## How to complete this task
Reprint all entries without any alteration.

START Source records

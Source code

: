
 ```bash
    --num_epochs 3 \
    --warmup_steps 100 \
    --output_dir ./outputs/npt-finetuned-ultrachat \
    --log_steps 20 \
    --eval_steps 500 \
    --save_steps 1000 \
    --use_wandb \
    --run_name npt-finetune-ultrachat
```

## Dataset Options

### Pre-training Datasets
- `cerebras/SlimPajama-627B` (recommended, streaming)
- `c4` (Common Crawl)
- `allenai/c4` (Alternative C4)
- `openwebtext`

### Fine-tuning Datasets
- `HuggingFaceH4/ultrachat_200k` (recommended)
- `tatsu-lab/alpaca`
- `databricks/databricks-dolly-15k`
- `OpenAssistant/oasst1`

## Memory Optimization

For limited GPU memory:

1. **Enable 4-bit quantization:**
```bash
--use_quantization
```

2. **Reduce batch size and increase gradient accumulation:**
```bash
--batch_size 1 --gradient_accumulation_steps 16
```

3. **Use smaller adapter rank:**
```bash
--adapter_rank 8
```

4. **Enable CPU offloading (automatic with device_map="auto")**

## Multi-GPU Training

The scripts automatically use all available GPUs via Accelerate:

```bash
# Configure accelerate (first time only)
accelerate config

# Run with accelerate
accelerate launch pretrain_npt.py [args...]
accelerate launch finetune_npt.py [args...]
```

END Source records

## Exercise output
Source code

:
 ```bash
    --num_epochs 3 \
    --warmup_steps 100 \
    --output_dir ./outputs/npt-finetuned-ultrachat \
    --log_steps 20 \
    --eval_steps 500 \
    --save_steps 1000 \
    --use_wandb \
    --run_name npt-finetune-ultrachat
```

## Dataset Options

### Pre-training Datasets
- `cerebras/SlimPajama-627B` (recommended, streaming)
- `c4` (Common Crawl)
- `allenai/c4` (Alternative C4)
- `openwebtext`

### Fine-tuning Datasets
- `HuggingFaceH4/ultrachat_200k` (recommended)
- `tatsu-lab/alpaca`
- `databricks/databricks-dolly-15k`
- `OpenAssistant/oasst1`

## Memory Optimization

For limited GPU memory:

1. **Enable 4-bit quantization:**
```bash
--use_quantization
```

2. **Reduce batch size and increase gradient accumulation:**
```bash
--batch_size 1 --gradient_accumulation_steps 16
```

3. **Use smaller adapter rank:**
```bash
--adapter_rank 8
```

4. **Enable CPU offloading (automatic with device_map="auto")**

## Multi-GPU Training

The scripts automatically use all available GPUs via Accelerate:

```bash
# Configure accelerate (first time only)
accelerate config

# Run with accelerate
accelerate launch pretrain_npt.py [args...]
accelerate launch finetune_npt.py [args...]
```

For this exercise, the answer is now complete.